(TRY IT): Go through the material below and copy all lines with "that".

____

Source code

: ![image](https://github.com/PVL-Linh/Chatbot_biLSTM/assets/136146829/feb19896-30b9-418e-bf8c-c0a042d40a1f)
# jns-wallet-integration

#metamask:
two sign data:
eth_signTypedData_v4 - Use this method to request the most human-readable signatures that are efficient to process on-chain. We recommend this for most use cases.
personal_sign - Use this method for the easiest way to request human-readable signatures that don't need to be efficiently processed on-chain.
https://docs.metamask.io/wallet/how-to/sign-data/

____

(WRITTEN ANSWER):
eth_signTypedData_v4 - Use this method to request the most human-readable signatures that are efficient to process on-chain. We recommend this for most use cases.
personal_sign - Use this method for the easiest way to request human-readable signatures that don't need to be efficiently processed on-chain.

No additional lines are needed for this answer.